For the vast majority of people, buying a home is one of the most significant purchases they will make in their lifetime, if not the most significant. Not only do you have to make sure that you choose the right house or flat in the right area and that it is suitable for you and your family, but you also need to make sure that you can afford the mortgage payments and all of the associated costs and fees with moving and being a homeowner.
Here, we look at just a few of the (many) things that you need to take into consideration when buying a property so that you are not stung by hidden costs or make a purchase that you live to regret.
Can you afford the property?
Figure out your budget before you start your quest for finding the perfect home by confirming how much in savings you have and what proportion can be used as a deposit after budgeting for fees and costs associated with buying the property.
When you have confirmation that a certain amount of mortgage can be obtained, you can go ahead and look at properties in that price bracket. Do not put off viewing houses priced slightly above your target, as some vendors are going to be open to negotiations and, as with everything, if you don’t ask, you don’t get! Many of the most common property websites such as Rightmove show when the property was first put on the market. If it has been there for a while, it may be worth asking the seller if they can lower the asking price. When it comes to applying, you can get help with mortgage applications.
Where is the property located?
Depending on the location, property prices vary greatly. You may find that you can’t afford to buy the house that you want in the want, so you have to be prepared to make some compromise. Do you need that extra bedroom or en-suite? Could you learn to live without them if it meant you could live in a desirable area? Perhaps you could look at buying a cheaper property that needs some work doing to it, and do the jobs as and when you can afford to, to maximise the property that you get for your money.
Once you have found a property that you like, arrange a second viewing. The chances are that you will not take everything in on your first viewing.

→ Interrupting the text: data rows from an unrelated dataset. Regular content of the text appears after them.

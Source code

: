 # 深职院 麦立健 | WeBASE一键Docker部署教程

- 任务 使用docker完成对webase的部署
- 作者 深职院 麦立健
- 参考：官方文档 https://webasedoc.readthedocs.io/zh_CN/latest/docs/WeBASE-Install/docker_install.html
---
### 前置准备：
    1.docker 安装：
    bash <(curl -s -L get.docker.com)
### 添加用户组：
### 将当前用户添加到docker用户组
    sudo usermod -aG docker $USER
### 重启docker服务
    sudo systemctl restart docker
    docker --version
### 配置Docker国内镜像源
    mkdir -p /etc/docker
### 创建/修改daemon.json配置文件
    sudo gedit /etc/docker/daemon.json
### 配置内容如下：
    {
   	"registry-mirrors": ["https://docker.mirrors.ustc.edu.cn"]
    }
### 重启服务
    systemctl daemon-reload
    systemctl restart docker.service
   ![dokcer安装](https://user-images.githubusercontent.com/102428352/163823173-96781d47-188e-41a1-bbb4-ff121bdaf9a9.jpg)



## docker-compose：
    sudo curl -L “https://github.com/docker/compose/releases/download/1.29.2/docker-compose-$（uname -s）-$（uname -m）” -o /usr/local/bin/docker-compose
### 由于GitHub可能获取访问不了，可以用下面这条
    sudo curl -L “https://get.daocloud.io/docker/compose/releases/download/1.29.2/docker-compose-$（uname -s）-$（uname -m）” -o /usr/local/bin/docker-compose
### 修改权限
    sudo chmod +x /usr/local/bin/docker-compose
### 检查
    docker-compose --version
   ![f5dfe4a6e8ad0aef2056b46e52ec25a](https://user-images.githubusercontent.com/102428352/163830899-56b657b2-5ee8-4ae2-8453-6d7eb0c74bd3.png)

A second viewing will calm your excitement and allow you to notice any potential problems that there may be with the property.
Obviously, the structural survey will give you an idea if there are any problems, but do your digging to see if there are any noise problems from the nearby roads or pubs and restaurants, whether traffic and parking is an issue and if the neighbours are friendly.

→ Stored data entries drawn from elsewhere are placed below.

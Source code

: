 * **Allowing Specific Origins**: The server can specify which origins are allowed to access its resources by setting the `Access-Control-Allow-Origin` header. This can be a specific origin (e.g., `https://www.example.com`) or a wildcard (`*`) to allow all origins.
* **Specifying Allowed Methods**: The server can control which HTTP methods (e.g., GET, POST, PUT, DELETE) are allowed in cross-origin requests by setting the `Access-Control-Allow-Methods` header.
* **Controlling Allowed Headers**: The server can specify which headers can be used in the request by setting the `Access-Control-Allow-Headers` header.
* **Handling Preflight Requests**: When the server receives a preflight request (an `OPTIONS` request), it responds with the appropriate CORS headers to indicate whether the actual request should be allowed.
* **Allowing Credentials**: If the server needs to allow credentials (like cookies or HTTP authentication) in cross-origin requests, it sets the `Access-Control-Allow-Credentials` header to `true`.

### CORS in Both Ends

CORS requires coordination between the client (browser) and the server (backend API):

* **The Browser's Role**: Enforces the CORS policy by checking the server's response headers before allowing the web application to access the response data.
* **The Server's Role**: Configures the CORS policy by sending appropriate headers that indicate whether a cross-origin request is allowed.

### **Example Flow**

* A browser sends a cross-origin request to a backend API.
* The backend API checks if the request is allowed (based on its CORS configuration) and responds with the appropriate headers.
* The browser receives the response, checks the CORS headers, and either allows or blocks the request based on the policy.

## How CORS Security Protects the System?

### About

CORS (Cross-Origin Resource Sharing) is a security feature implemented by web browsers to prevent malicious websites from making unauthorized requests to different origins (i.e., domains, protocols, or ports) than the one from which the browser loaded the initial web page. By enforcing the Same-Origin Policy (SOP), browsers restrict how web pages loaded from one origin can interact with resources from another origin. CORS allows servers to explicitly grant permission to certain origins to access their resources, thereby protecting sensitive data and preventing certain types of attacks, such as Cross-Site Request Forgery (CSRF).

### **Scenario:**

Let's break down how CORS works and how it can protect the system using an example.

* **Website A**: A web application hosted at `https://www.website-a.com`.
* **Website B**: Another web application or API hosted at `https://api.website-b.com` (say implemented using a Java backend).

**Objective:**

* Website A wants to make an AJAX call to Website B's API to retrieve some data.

Can you commute to work easily?
Think about how easy it will be to get to work when considering the location. Many of us need to drive to a different place to get to work. You are likely to look at properties near your office, but it is worth questioning if your career is likely to change in the future. If it, think about where to settle. Rural locations can seem idyllic but can make it much harder to get to work, especially in bad weather, and limit your job choice. However, a house near good and reliable transport links is helpful. Moving house is not just expensive but stressful too, and the last thing you want to be doing is having to move again to be able to secure a job. Houses and properties in and around city centres and towns are generally more expensive than the surrounding areas, but weigh that up against the cost of fuel or train fares for commuting.
Future selling potential
As we mentioned above, you can see on many property websites how long a house has been on the market for. In many cases, it is nothing more than a bad market or an overpriced house, but it is always important to find out why. Maybe it was found by potential buyers that there were plans for developing nearby land, risk of flooding or an unsuitable lease. Find out why – it might be a red flag.
Choosing a good solicitor and understanding the process
Once you have made an offer that has been accepted, you may need to select a solicitor for the purchase to proceed on your behalf. The whole process generally takes about 8-12 weeks, but it can take much longer, so by knowing what to expect, it can be a little less frustrating. However, having a decent solicitor can make the whole buying process much easier and less stressful. Ask around your friends, family and local community for recommendations.
Buying a home, whether it is your first time or your tenth time, can be stressful and full of unexpected challenges – not to forget expensive. By following some of these tips above, you can make the process a little easier and make sure that you choose a home that you will be happy with, without blowing the budget. Good luck!